Arc-Intelligence/crm-01-4b

Model Card: Arc-Intelligence/crm-01-4b

crm-01-4B is a Qwen3-4B-based model fine-tuned to solve high-stakes CRM policy tasks (e.g., Quote Approval, Invalid Configuration Identification). Training focused on tool-aware instruction following, enabling the model to call helper functions defined in crm_sandbox/env/functions.py and return concise, policy-compliant answers. It inherits all Qwen3 capabilities—including the optional thinking / non-thinking modes—and expands them with domain-specific skills.

It was trained with our Learning Orchestrator method on the CRMArena-Pro benchmark, focusing on the Policy skill category. The resulting model can ingest user queries, invoke the correct Salesforce-style tool functions, and return definitive policy-compliant answers.

Intended Use

We recommend integrating the model in an agent framework (e.g., LangChain, CrewAI) or calling it directly via transformers. It is capable of:

Primary Use: Executing CRM policy tasks end-to-end – validating discounts, approvals, or configuration rules – by calling the appropriate helper functions and returning a final answer.
Out-of-Scope: Open-ended chit-chat, generic creative writing, or domains far outside CRM without additional fine-tuning.
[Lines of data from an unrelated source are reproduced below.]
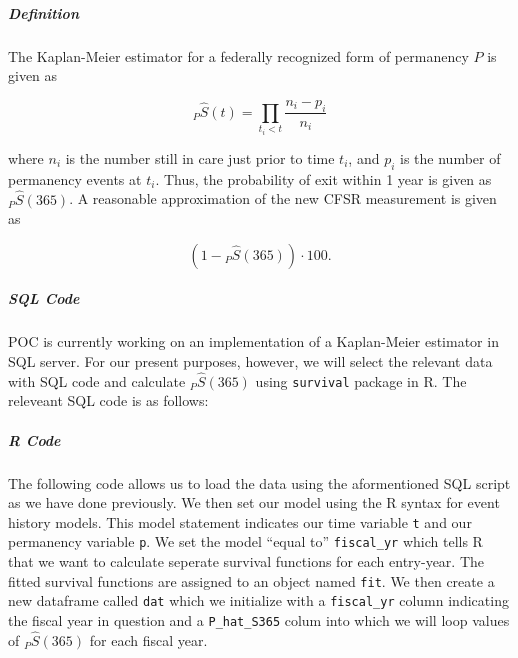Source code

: \documentclass[12pt]{article}\usepackage[]{graphicx}\usepackage[]{color}
\begin{document}
\subparagraph{Definition} The Kaplan-Meier estimator for a federally recognized form of permanency $P$ is given as

\begin{equation}\label{eq:KM}
{}_P\hat S(t) = \prod\limits_{t_i<t} \frac{n_i-p_{i}}{n_i}
\end{equation}
 
where $n_{i}$ is the number still in care just prior to time $t_{i}$, and $p_{i}$ is the number of permanency events at $t_{i}$. Thus, the probability of exit within 1 year is given as ${}_P\hat S(365)$. A reasonable approximation of the new CFSR measurement is given as

\begin{equation}\label{eq:KM}
(1 - {}_P\hat S(365)) \cdot 100. 
\end{equation}

\subparagraph{SQL Code}

POC is currently working on an implementation of a Kaplan-Meier estimator in SQL server. For our present purposes, however, we will select the relevant data with SQL code and calculate ${}_P\hat S(365)$ using \texttt{survival} package in R. The releveant SQL code is as follows: 



\subparagraph{R Code}

The following code allows us to load the data using the aformentioned SQL script as we have done previously. We then set our model using the R syntax for event history models. This model statement indicates our time variable \texttt{t} and our permanency variable \texttt{p}. We set the model ``equal to'' \texttt{fiscal\_yr} which tells R that we want to calculate seperate survival functions for each entry-year. The fitted survival functions are assigned to an object named \texttt{fit}. We then create a new dataframe called \texttt{dat} which we initialize with a \texttt{fiscal\_yr} column indicating the fiscal year in question and a \texttt{P\_hat\_S365} colum into which we will loop values of ${}_P\hat S(365)$ for each fiscal year. 
\end{document}
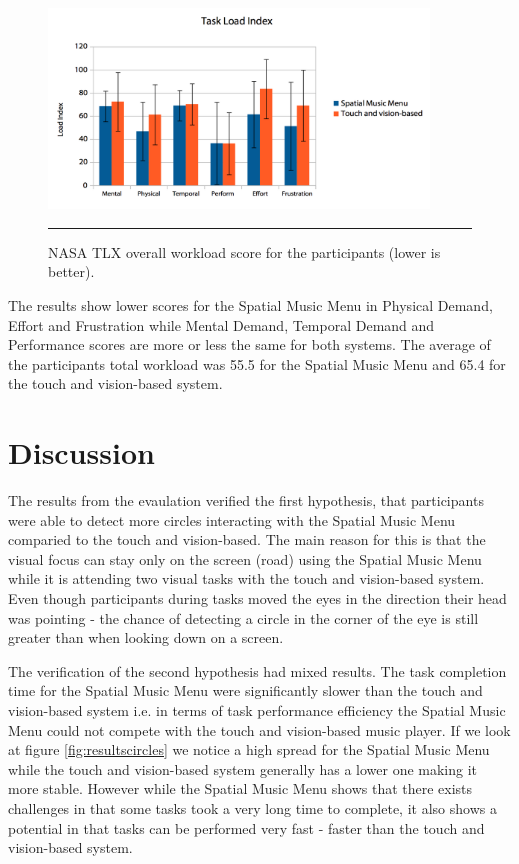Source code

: \begin{figure}[h]
	\centering
		\includegraphics[width=0.9\textwidth,height=\textheight,keepaspectratio]{./Figures/results_taskloadindex.png}
		\rule{35em}{1pt}
	\caption[Results NASA TLX Score]{NASA TLX overall workload score for the participants (lower is better).}
	\label{fig:resultsnasatlx}
\end{figure}

The results show lower scores for the Spatial Music Menu in Physical Demand, Effort and Frustration while Mental Demand, Temporal Demand and Performance scores are more or less the same for both systems. The average of the participants total workload was 55.5 for the Spatial Music Menu and 65.4 for the touch and vision-based system.


\section{Discussion}
The results from the evaulation verified the first hypothesis, that participants were able to detect more circles interacting with the Spatial Music Menu comparied to the touch and vision-based. The main reason for this is that the visual focus can stay only on the screen (road) using the Spatial Music Menu while it is attending two visual tasks with the touch and vision-based system. Even though participants during tasks moved the eyes in the direction their head was pointing - the chance of detecting a circle in the corner of the eye is still greater than when looking down on a screen.

The verification of the second hypothesis had mixed results. The task completion time for the Spatial Music Menu were significantly slower than the touch and vision-based system i.e. in terms of task performance efficiency the Spatial Music Menu could not compete with the touch and vision-based music player. If we look at figure \ref{fig:resultscircles} we notice a high spread for the Spatial Music Menu while the touch and vision-based system generally has a lower one making it more stable. However while the Spatial Music Menu shows that there exists challenges in that some tasks took a very long time to complete, it also shows a potential in that tasks can be performed very fast - faster than the touch and vision-based system.


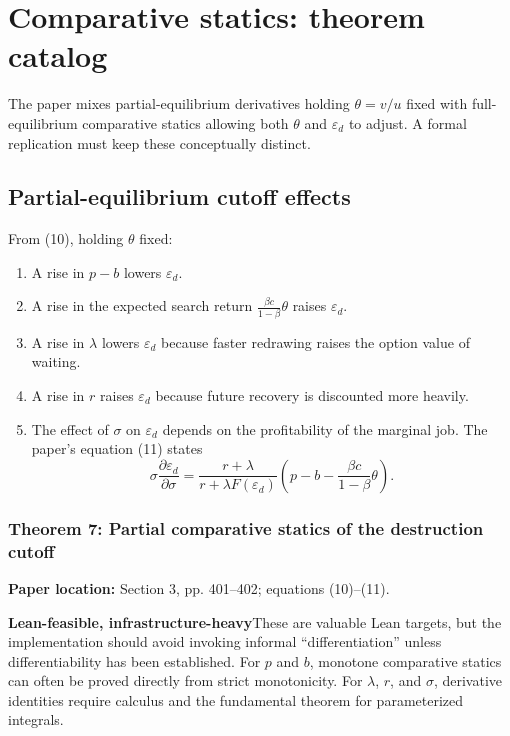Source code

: \documentclass[11pt]{article}
\newcommand{\leaninfra}{\textcolor{darkamber}{\textbf{Lean-feasible, infrastructure-heavy}}}
\newcommand{\papersec}[1]{\textbf{Paper location:} #1}
\newcommand{\statusbox}[2]{\colorbox{#1}{\parbox{0.94\linewidth}{#2}}}
\newcommand{\epsd}{\varepsilon_d}
\begin{document}
\section{Comparative statics: theorem catalog}

The paper mixes partial-equilibrium derivatives holding $\theta=v/u$ fixed with full-equilibrium comparative statics allowing both $\theta$ and $\epsd$ to adjust. A formal replication must keep these conceptually distinct.

\subsection{Partial-equilibrium cutoff effects}
From (10), holding $\theta$ fixed:

\begin{enumerate}
\item A rise in $p-b$ lowers $\epsd$.
\item A rise in the expected search return $\frac{\beta c}{1-\beta}\theta$ raises $\epsd$.
\item A rise in $\lambda$ lowers $\epsd$ because faster redrawing raises the option value of waiting.
\item A rise in $r$ raises $\epsd$ because future recovery is discounted more heavily.
\item The effect of $\sigma$ on $\epsd$ depends on the profitability of the marginal job. The paper's equation (11) states
\begin{equation}
\sigma\frac{\partial\epsd}{\partial\sigma}
=\frac{r+\lambda}{r+\lambda F(\epsd)}
\left(p-b-\frac{\beta c}{1-\beta}\theta\right). \tag{11}
\end{equation}
\end{enumerate}

\subsubsection*{Theorem 7: Partial comparative statics of the destruction cutoff}
\papersec{Section 3, pp. 401--402; equations (10)--(11).}

\statusbox{softamber}{\leaninfra\quad These are valuable Lean targets, but the implementation should avoid invoking informal ``differentiation'' unless differentiability has been established. For $p$ and $b$, monotone comparative statics can often be proved directly from strict monotonicity. For $\lambda$, $r$, and $\sigma$, derivative identities require calculus and the fundamental theorem for parameterized integrals.}
\end{document}
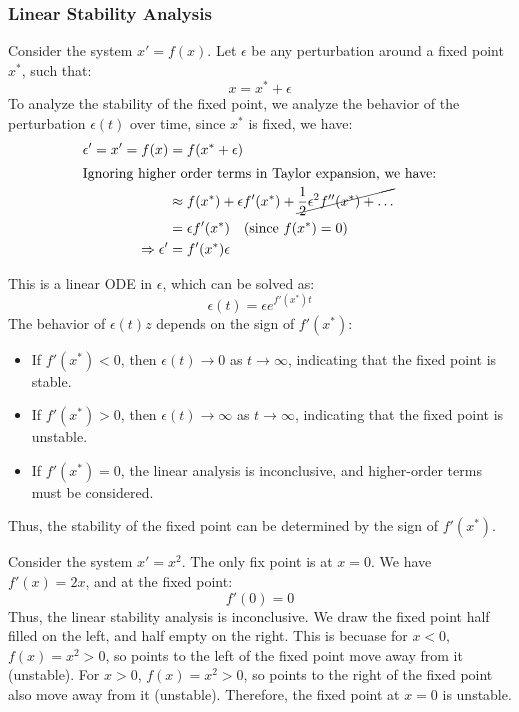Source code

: \documentclass[11pt]{article}
\begin{document}
\subsubsection{Linear Stability Analysis}

\begin{definition} \label{def:linear-stability-analysis}
    Consider the system $x' = f(x)$. Let $\epsilon$ be any perturbation around a fixed point $x^*$, such that:
    $$x = x^* + \epsilon
    $$
    To analyze the stability of the fixed point, we analyze the behavior of the perturbation $\epsilon(t)$ over time, since $x^*$ is fixed, we have:
    \begin{align*}
        \epsilon' = x' = f(x) &= f(x^* + \epsilon) \\
        \intertext{Ignoring higher order terms in Taylor expansion, we have:}
        &\approx f(x^*) + \epsilon f'(x^*) + \cancel{\frac{1}{2} \epsilon^2 f''(x^*) + \ldots} \\
        &= \epsilon f'(x^*) \quad \text{(since } f(x^*) = 0 \text{)} \\
        \Rightarrow \epsilon' &= f'(x^*) \epsilon
    \end{align*}

    This is a linear ODE in $\epsilon$, which can be solved as:
    $$\epsilon(t) = \epsilon e^{f'(x^*) t}
    $$
    The behavior of $\epsilon(t)z$ depends on the sign of $f'(x^*)$:
    \begin{itemize}
        \item If $f'(x^*) < 0$, then $\epsilon(t) \to 0$ as $t \to \infty$, indicating that the fixed point is stable.
        \item If $f'(x^*) > 0$, then $\epsilon(t) \to \infty$ as $t \to \infty$, indicating that the fixed point is unstable.
        \item If $f'(x^*) = 0$, the linear analysis is inconclusive, and higher-order terms must be considered.
    \end{itemize}
    Thus, the stability of the fixed point can be determined by the sign of $f'(x^*)$.
\end{definition}

\begin{example}
    Consider the system $x' =x^2$. The only fix point is at \( x = 0 \). We have $f'(x) = 2x$, and at the fixed point:
    $$
    f'(0) = 0
    $$
    Thus, the linear stability analysis is inconclusive. We draw the fixed point half filled on the left, and half empty on the right. This is becuase for \( x < 0 \), \( f(x) = x^2 > 0 \), so points to the left of the fixed point move away from it (unstable). For \( x > 0 \), \( f(x) = x^2 > 0 \), so points to the right of the fixed point also move away from it (unstable). Therefore, the fixed point at \( x = 0 \) is unstable.
\end{example}
\end{document}
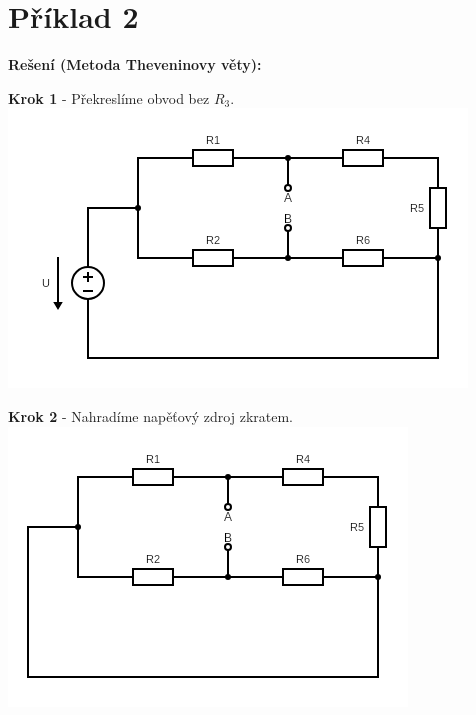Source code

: \section{Příklad 2}

\vspace{1cm}
\large{\textbf{Rešení (Metoda Theveninovy věty):}}
\vspace{0.5cm}

\begin{center}
\textbf{Krok 1} - Překreslíme obvod bez $R_3$. \\
\includegraphics[scale=0.8,keepaspectratio]{fig/Pr2_steps/Pr2_step01.png}
\end{center}

\newpage

\begin{center}
\textbf{Krok 2} - Nahradíme napěťový zdroj zkratem. \\
\hspace{0.8cm}
\includegraphics[scale=0.8,keepaspectratio]{fig/Pr2_steps/Pr2_step02.png}
\end{center}
\vspace{0.5cm}

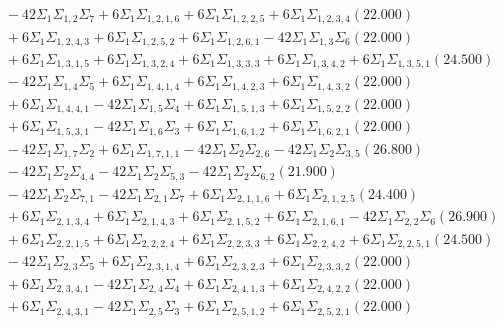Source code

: \documentclass[12pt]{article}
\begin{document}
\begin{landscape}
\begin{align*}
		&\quad\quad -42\Sigma_{1}\Sigma_{1,2}\Sigma_{7}+6\Sigma_{1}\Sigma_{1,2,1,6}+6\Sigma_{1}\Sigma_{1,2,2,5}+6\Sigma_{1}\Sigma_{1,2,3,4}(22.000) \\ 
		&\quad\quad +6\Sigma_{1}\Sigma_{1,2,4,3}+6\Sigma_{1}\Sigma_{1,2,5,2}+6\Sigma_{1}\Sigma_{1,2,6,1}-42\Sigma_{1}\Sigma_{1,3}\Sigma_{6}(22.000) \\ 
		&\quad\quad +6\Sigma_{1}\Sigma_{1,3,1,5}+6\Sigma_{1}\Sigma_{1,3,2,4}+6\Sigma_{1}\Sigma_{1,3,3,3}+6\Sigma_{1}\Sigma_{1,3,4,2}+6\Sigma_{1}\Sigma_{1,3,5,1}(24.500) \\ 
		&\quad\quad -42\Sigma_{1}\Sigma_{1,4}\Sigma_{5}+6\Sigma_{1}\Sigma_{1,4,1,4}+6\Sigma_{1}\Sigma_{1,4,2,3}+6\Sigma_{1}\Sigma_{1,4,3,2}(22.000) \\ 
		&\quad\quad +6\Sigma_{1}\Sigma_{1,4,4,1}-42\Sigma_{1}\Sigma_{1,5}\Sigma_{4}+6\Sigma_{1}\Sigma_{1,5,1,3}+6\Sigma_{1}\Sigma_{1,5,2,2}(22.000) \\ 
		&\quad\quad +6\Sigma_{1}\Sigma_{1,5,3,1}-42\Sigma_{1}\Sigma_{1,6}\Sigma_{3}+6\Sigma_{1}\Sigma_{1,6,1,2}+6\Sigma_{1}\Sigma_{1,6,2,1}(22.000) \\ 
		&\quad\quad -42\Sigma_{1}\Sigma_{1,7}\Sigma_{2}+6\Sigma_{1}\Sigma_{1,7,1,1}-42\Sigma_{1}\Sigma_{2}\Sigma_{2,6}-42\Sigma_{1}\Sigma_{2}\Sigma_{3,5}(26.800) \\ 
		&\quad\quad -42\Sigma_{1}\Sigma_{2}\Sigma_{4,4}-42\Sigma_{1}\Sigma_{2}\Sigma_{5,3}-42\Sigma_{1}\Sigma_{2}\Sigma_{6,2}(21.900) \\ 
		&\quad\quad -42\Sigma_{1}\Sigma_{2}\Sigma_{7,1}-42\Sigma_{1}\Sigma_{2,1}\Sigma_{7}+6\Sigma_{1}\Sigma_{2,1,1,6}+6\Sigma_{1}\Sigma_{2,1,2,5}(24.400) \\ 
		&\quad\quad +6\Sigma_{1}\Sigma_{2,1,3,4}+6\Sigma_{1}\Sigma_{2,1,4,3}+6\Sigma_{1}\Sigma_{2,1,5,2}+6\Sigma_{1}\Sigma_{2,1,6,1}-42\Sigma_{1}\Sigma_{2,2}\Sigma_{6}(26.900) \\ 
		&\quad\quad +6\Sigma_{1}\Sigma_{2,2,1,5}+6\Sigma_{1}\Sigma_{2,2,2,4}+6\Sigma_{1}\Sigma_{2,2,3,3}+6\Sigma_{1}\Sigma_{2,2,4,2}+6\Sigma_{1}\Sigma_{2,2,5,1}(24.500) \\ 
		&\quad\quad -42\Sigma_{1}\Sigma_{2,3}\Sigma_{5}+6\Sigma_{1}\Sigma_{2,3,1,4}+6\Sigma_{1}\Sigma_{2,3,2,3}+6\Sigma_{1}\Sigma_{2,3,3,2}(22.000) \\ 
		&\quad\quad +6\Sigma_{1}\Sigma_{2,3,4,1}-42\Sigma_{1}\Sigma_{2,4}\Sigma_{4}+6\Sigma_{1}\Sigma_{2,4,1,3}+6\Sigma_{1}\Sigma_{2,4,2,2}(22.000) \\ 
		&\quad\quad +6\Sigma_{1}\Sigma_{2,4,3,1}-42\Sigma_{1}\Sigma_{2,5}\Sigma_{3}+6\Sigma_{1}\Sigma_{2,5,1,2}+6\Sigma_{1}\Sigma_{2,5,2,1}(22.000) \\ 

\end{align*}
\end{landscape}
\end{document}
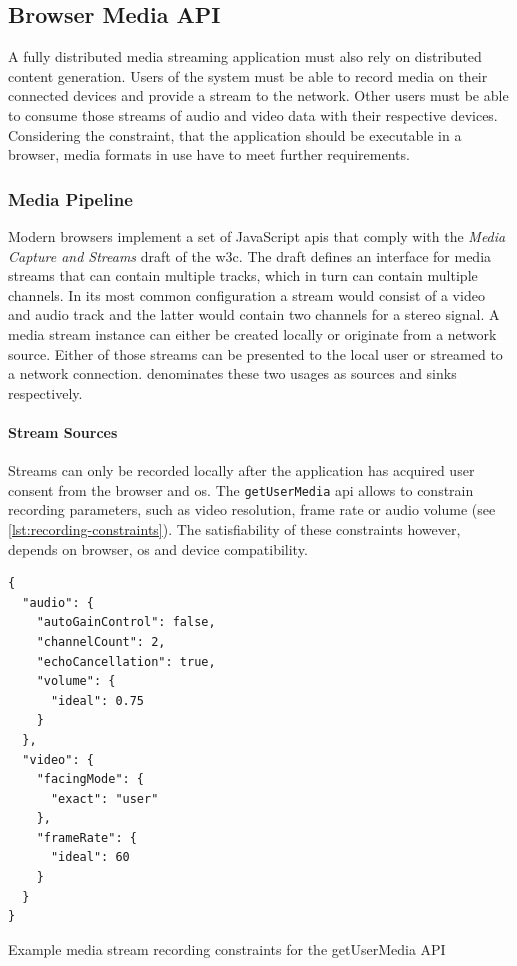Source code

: \subsection{Browser Media API}

A fully distributed media streaming application must also rely on distributed content generation. Users of the system must be able to record media on their connected devices and provide a stream to the network. Other users must be able to consume those streams of audio and video data with their respective devices. Considering the constraint, that the application should be executable in a browser, media formats in use have to meet further requirements.

\subsubsection{Media Pipeline}
\label{browser-api}

Modern browsers implement a set of JavaScript \glspl{api} that comply with the {\textit{Media Capture and Streams}} draft \citep{media-capture-and-streams} of the \gls{w3c}. The draft defines an interface for media streams that can contain multiple tracks, which in turn can contain multiple channels. In its most common configuration a stream would consist of a video and audio track and the latter would contain two channels for a stereo signal. A media stream instance can either be created locally or originate from a network source. Either of those streams can be presented to the local user or streamed to a network connection. \citet{media-capture-and-streams} denominates these two usages as sources and sinks respectively.

\paragraph{Stream Sources}
Streams can only be recorded locally after the application has acquired user consent from the browser and \gls{os}. The \lstinline|getUserMedia| \gls{api} \cite{get-user-media} allows to constrain recording parameters, such as video resolution, frame rate or audio volume (see \ref{lst:recording-constraints}). The satisfiability of these constraints however, depends on browser, \gls{os} and device compatibility.

\begin{Listing}
\begin{lstlisting}
{
  "audio": {
    "autoGainControl": false,
    "channelCount": 2,
    "echoCancellation": true,
    "volume": {
      "ideal": 0.75
    }
  },
  "video": {
    "facingMode": {
      "exact": "user"
    },
    "frameRate": {
      "ideal": 60
    }
  }
}
\end{lstlisting}
\caption{Example media stream recording constraints for the getUserMedia API}
\label{lst:recording-constraints}
\end{Listing}


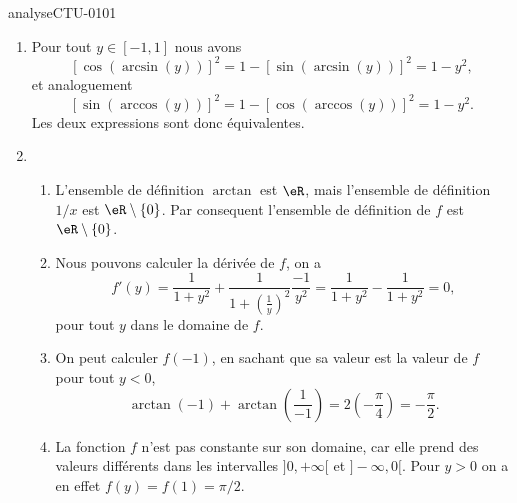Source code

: 
\begin{corrige}{analyseCTU-0101}

   \begin{enumerate}
      \item Pour tout $y \in [-1,1]$ nous avons 
        \begin{equation*}
          \left[\cos (\arcsin(y)) \right]^2 = 1 -  \left[\sin (\arcsin(y)) \right]^2 = 1- y^2,
        \end{equation*}
et analoguement 
 \begin{equation*}
          \left[ \sin(\arccos(y))\right]^2 = 1 -  \left[\cos(\arccos(y))\right]^2 = 1- y^2.
        \end{equation*}
 Les deux expressions sont donc équivalentes. 
        \item
            \begin{enumerate}
            \item L'ensemble de définition $\arctan$ est $\eR$, mais l'ensemble de  définition $1/x$ est $\eR\setminus\{0\}$. Par consequent l'ensemble de définition de $f$ est $\eR\setminus\{0\}$.
              \item Nous pouvons calculer la dérivée de $f$, on a  
                \begin{equation*}
                  f'(y) = \frac{1}{1+y^2} + \frac{1}{1+\left(\frac{1}{y}\right)^2}\frac{-1}{y^2} = \frac{1}{1+y^2} - \frac{1}{1+y^2} = 0,
                \end{equation*}
pour tout $y$ dans le domaine de $f$.
              \item On peut calculer $f(-1)$, en sachant que sa valeur est la valeur de $f$ pour tout \( y<0\),
            \begin{equation}
                \arctan(-1)+\arctan(\frac{1}{ -1 })= 2 \left(-\frac{ \pi }{ 4 }\right) = -\frac{ \pi }{ 2 }.
            \end{equation}
          \item La fonction $f$ n'est pas constante sur son domaine, car elle prend des valeurs diff\'erents dans les intervalles $]0,+\infty[$ et $]-\infty, 0[$. Pour $y>0$ on a en effet $f(y) = f(1) = \pi/2$.  
            \end{enumerate}
    \end{enumerate}

\end{corrige}
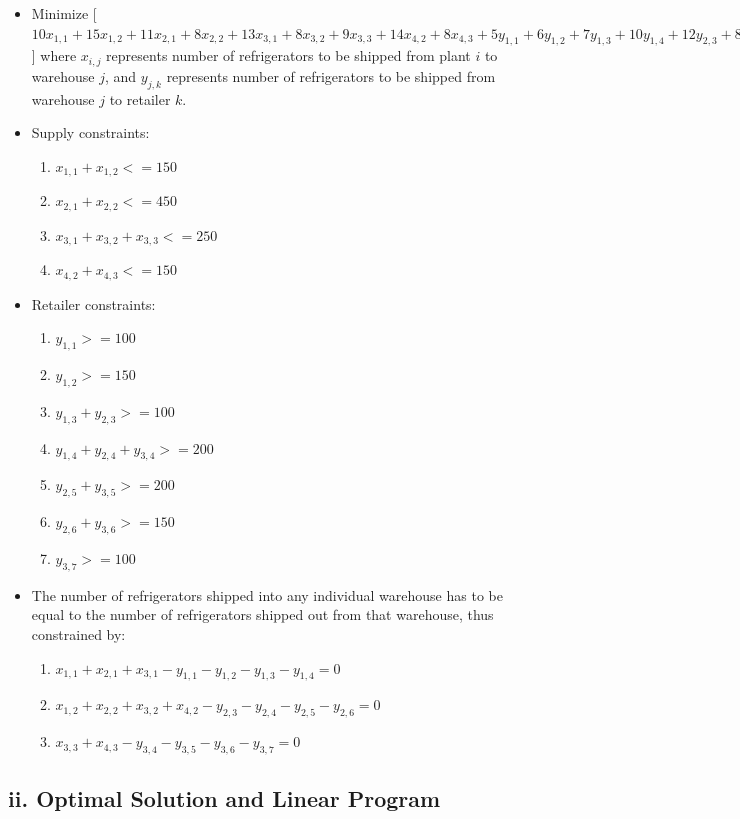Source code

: \documentclass[11pt]{scrreprt}
\begin{document}
\begin{itemize}
	\item Minimize
[$10x_{1,1}+15x_{1,2}+11x_{2,1}+8x_{2,2}+13x_{3,1}+8x_{3,2}+9x_{3,3}+14x_{4,2}+8x_{4,3}+5y_{1,1}+6y_{1,2}+7y_{1,3}+10y_{1,4}+12y_{2,3}+8y_{2,4}+10y_{2,5}+14y_{2,6}+12y_{3,5}+12y_{3,6}+6y_{3,7}$] 
where $x_{i,j}$ represents number of refrigerators to be shipped 
from plant $i$ to warehouse $j$, and $y_{j,k}$ represents number of 
refrigerators to be shipped  from warehouse $j$ to retailer $k$.
	\item Supply constraints:
	\begin{enumerate}
		\item $x_{1,1} + x_{1,2} <= 150$
		\item $x_{2,1} + x_{2,2} <= 450$
		\item $x_{3,1} + x_{3,2} + x_{3,3} <= 250$
		\item $x_{4,2} + x_{4,3} <= 150$
	\end{enumerate}
	\item Retailer constraints:
	\begin{enumerate}
		\item $y_{1,1} >= 100$
		\item $y_{1,2} >= 150$
		\item $y_{1,3} + y_{2,3} >= 100$
		\item $y_{1,4} + y_{2,4} + y_{3,4} >= 200$
		\item $y_{2,5} + y_{3,5} >= 200$
		\item $y_{2,6} + y_{3,6} >= 150$
		\item $y_{3,7} >= 100$
	\end{enumerate}
	\item The number of refrigerators shipped into any individual 
		warehouse has to be equal to the number of refrigerators 
		shipped out from that warehouse, thus constrained by:
	\begin{enumerate}
		\item $x_{1,1} + x_{2,1} + x_{3,1} - y_{1,1} - y_{1,2} - y_{1,3} - y_{1,4} = 0$
		\item $x_{1,2} + x_{2,2} + x_{3,2} + x_{4,2} - y_{2,3} - y_{2,4} - y_{2,5} - y_{2,6} = 0$
		\item $x_{3,3} + x_{4,3} - y_{3,4} - y_{3,5} - y_{3,6} - y_{3,7} = 0$
	\end{enumerate}
\end{itemize}

\subsection{ii. Optimal Solution and Linear Program}
\end{document}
# Quick start with Hugging Face transformers
from transformers import AutoTokenizer, AutoModelForCausalLM, pipeline

model_id = "Arc-Intelligence/crm-01-4b"
tok = AutoTokenizer.from_pretrained(model_id, trust_remote_code=True)
model = AutoModelForCausalLM.from_pretrained(model_id, torch_dtype="auto")

agent = pipeline("text-generation", model=model, tokenizer=tok, max_new_tokens=256)

FEW_SHOT = (
    "You are an enterprise policy agent.\n"
    "• Answer in ≤ 3 sentences.\n"
    "• Use tool calls when needed.\n"
    "• Tool call format:\n"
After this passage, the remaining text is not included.